Anger is a very normal and helpful emotion. It stops us from continuing dysfunctional behaviours and assists us when our self assurance is being compromised. But anger is a brief emotion. It is not meant to stay with us for a long time. Have you ever held onto anger about something because you just didn’t know what else to do with it? That sort of anger becomes dysfunctional. It destroys you from the inside out. It sits deep down in your stomach and it festers there, making you sick, emotionally, mentally and physically. It alters your relationships and it affects all of your interactions with others. Prolonged anger is insidious and toxic. As I have shared with you previously, I’ve spent a great deal of time learning about and experiencing both anger and forgiveness. I won’t lie, it’s a difficult process and it takes a lot to get your head around. It has to be the right time and you have to be willing in order to let of anger. So I have put together my tips for letting go of anger. Here they are:

1. Make a conscious choice not to hang onto the anger any longer. This does not mean that you are absolving the other party of their responsibility. It simply means that you are choosing not to let them control your feelings any longer. The focus is no longer them but you and how you are feeling. You are choosing to feel differently. Say it out loud so that you believe it,

“I choose not to feel angry about this situation any longer.”

Say it often if you have to. Write it down. Put it on your phone as your screen saver. Stick it to the fridge. All of these things will help you to really feel ready to let go.

2. Explore how you contributed to the situation. Have you let yourself down? What are you really mad about? Did you expect too much of another person? Did you expect them to treat you how you would treat them? Not everyone shares the same expectations and standards of behaviour. Sometimes we become angry because people don’t live up to our expectations of them. Sometimes we are so busy being angry at someone else that we neglect to look at ourselves. Are we actually angry that we allowed them to hurt us? Are we masking our hurt feelings as feelings of anger towards them. Sometimes it is so much easier to be angry than admit to being vulnerable and hurt. Often when we explore our own feelings and find that we are hurt, and we sit with that hurt, we can begin to heal ourselves. Letting go of anger is all about healing ourselves. It has nothing at all to do with the person we are angry at. This is about our journey, not theirs.

3. Accept that letting go doesn’t mean that you condone the behaviour of others. Letting go is all about you. It has nothing to do with them. When we get stuck in prolonged intense anger, we focus so much of our time and energy on the other person. We talk about them, we think about them, we complain about them. None of that helps you heal. Letting go of anger is about looking inward and making a choice to feel differently regardless of what the other person has said and done. It doesn’t matter who was right. It doesn’t matter if they haven’t apologised. It matters how you feel and how you behave every day. Letting go of anger frees you from the control the person and situation has over you.

4. Write them a thank you letter. Thank them for the lessons they’ve taught you, both good and bad. Thank them for showing you how not to behave. And thank them for giving you the opportunity to grow and prosper. This can be a hard one to get your head around at first. It’s all about changing your perspective. We have so many lessons to learn in life.

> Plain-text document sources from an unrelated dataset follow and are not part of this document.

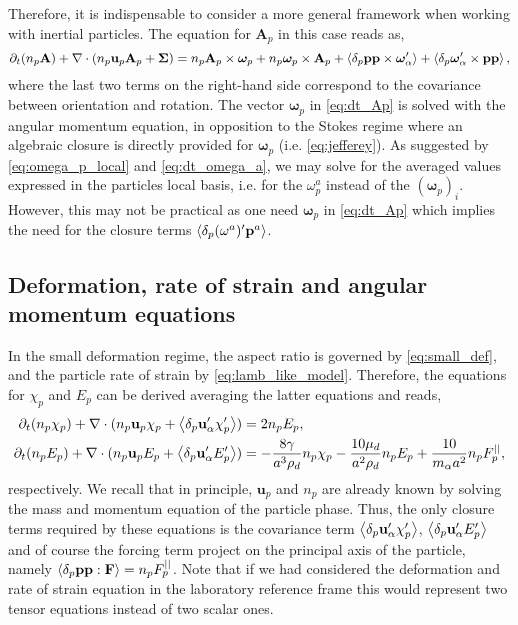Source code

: Therefore, it is indispensable to consider a more general framework when working with inertial particles. 
The equation for $\textbf{A}_p$ in this case reads as, 
\begin{equation}
    \pddt (n_p\textbf{A})
    + \div (
        n_p\textbf{u}_p\textbf{A}_p
        + \mathbf{\Sigma}
        )
    =
    n_p \textbf{A}_p \times \bm\omega_p
    + n_p \bm\omega_p \times \textbf{A}_p
    + \pavg{\textbf{pp} \times \bm\omega_\alpha'}
    + \pavg{\bm\omega_\alpha' \times \textbf{pp}},
    \label{eq:dt_Ap}
\end{equation}
where the last two terms on the right-hand side correspond to the covariance between orientation and rotation. 
The vector $\bm\omega_p$ in \ref{eq:dt_Ap} is solved with the angular momentum equation, in opposition to the Stokes regime where an algebraic closure is directly provided for $\bm\omega_p$ (i.e. \ref{eq:jefferey}). 
As suggested by \ref{eq:omega_p_local} and \ref{eq:dt_omega_a}, we may solve for the averaged values expressed in the particles local basis, i.e. for the $\omega^a_p$ instead of the $(\bm\omega_p)_i$.
However, this may not be practical as one need $\bm\omega_p$ in \ref{eq:dt_Ap} which implies the need for the closure terms $\left<\delta_p (\omega^a)' \textbf{p}^a\right>$.


\subsection{Deformation, rate of strain and angular momentum equations}

In the small deformation regime, the aspect ratio is governed by \ref{eq:small_def}, and the particle rate of strain by  \ref{eq:lamb_like_model}. 
Therefore, the equations for $\chi_p$ and $E_p$ can be derived averaging the latter equations and reads,  
\begin{align}
    \pddt (n_p \chi_p)
    + \div (
        n_p \textbf{u}_p \chi_p 
        + \pavg{\textbf{u}_\alpha' \chi_p'}
    )
    &= 2 n_p E_p,
    \label{eq:avg_chi_I}
    \\
    \pddt (n_p E_p)
    + \div (
        n_p \textbf{u}_p E_p 
        + \pavg{\textbf{u}_\alpha' E_p'}
    )
    &= 
    - \frac{8 \gamma }{a^3\rho_d} n_p \chi_p
    - \frac{10 \mu_d}{a^2\rho_d} n_p E_p
    + \frac{10}{m_\alpha a^2} n_p F^{||}_p,
    \label{eq:avg_E_I}
\end{align}
respectively.
We recall that in principle, $\textbf{u}_p$ and $n_p$ are already known by solving the mass and momentum equation of the particle phase.
Thus, the only closure terms required by these equations is the covariance term $\left<\delta_p \textbf{u}_\alpha' \chi_p'\right>$, $ \left<\delta_p \textbf{u}_\alpha' E_p'\right>$ and of course the forcing term project on the principal axis of the particle, namely $\left<\delta_p \textbf{pp} : \textbf{F}\right> = n_p F_p^{||}$. 
Note that if we had considered the deformation and rate of strain equation in the laboratory reference frame this would represent two tensor equations instead of two scalar ones.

And sometimes our greatest teachers are those that do the worst to us. Can you find a way to thank them for the lesson you’ve learned? Even the most difficult situation has something you can learn from it. It may be the tiniest littlest thing, but it will be something. Work hard at finding what that is. And be grateful that you’ve paid attention to it and have grown from it. There is no need to send the letter. You can keep it or burn it or throw it in the bin. Whatever feels good for you.

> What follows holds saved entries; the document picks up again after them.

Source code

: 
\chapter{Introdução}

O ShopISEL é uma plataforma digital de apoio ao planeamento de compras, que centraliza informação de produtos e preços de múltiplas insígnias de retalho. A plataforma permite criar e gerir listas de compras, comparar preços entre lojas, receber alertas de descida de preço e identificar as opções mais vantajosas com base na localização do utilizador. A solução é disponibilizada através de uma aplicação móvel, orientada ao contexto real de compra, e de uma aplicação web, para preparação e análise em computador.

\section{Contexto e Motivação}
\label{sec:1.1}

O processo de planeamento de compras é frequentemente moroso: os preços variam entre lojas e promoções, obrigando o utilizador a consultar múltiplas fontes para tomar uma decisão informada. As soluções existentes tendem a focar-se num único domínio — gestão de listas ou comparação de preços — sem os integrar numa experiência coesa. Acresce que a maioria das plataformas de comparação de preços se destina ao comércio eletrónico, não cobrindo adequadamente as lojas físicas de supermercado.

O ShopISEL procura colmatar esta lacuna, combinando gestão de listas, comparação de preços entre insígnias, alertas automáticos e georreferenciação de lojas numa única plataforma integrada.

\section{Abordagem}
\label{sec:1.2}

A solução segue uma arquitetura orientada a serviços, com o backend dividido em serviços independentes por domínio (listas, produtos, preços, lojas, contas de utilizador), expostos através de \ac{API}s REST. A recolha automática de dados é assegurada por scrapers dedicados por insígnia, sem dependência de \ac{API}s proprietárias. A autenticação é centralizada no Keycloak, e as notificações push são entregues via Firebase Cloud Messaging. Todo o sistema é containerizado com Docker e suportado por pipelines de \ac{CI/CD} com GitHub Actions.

Letting go of anger is not an easy process. But it’s not easy to stay in a place of toxicity and dysfunction either. Start by making a choice to change the way you feel. Then explore your deepest, innermost feelings. So often it is hurt that’s deep inside manifesting as anger. That hurt needs healing and only you can do that. Not someone else. Allow yourself to look at the world differently. Be curious about how things could be different, if you just made the choice to let go. And be grateful for the lesson. None of these things are a quick fix. It takes time and effort and commitment to let go of anger. But it is possible. And it is incredibly freeing and empowering. Take back control of your life and your emotions. Let that anger go and see where life takes you. Imagine what your life would look like if nothing was holding you back. As Buddha so eloquently taught:

Holding onto anger is like drinking poison and expecting the other person to die.

Choose to let go and see what happens.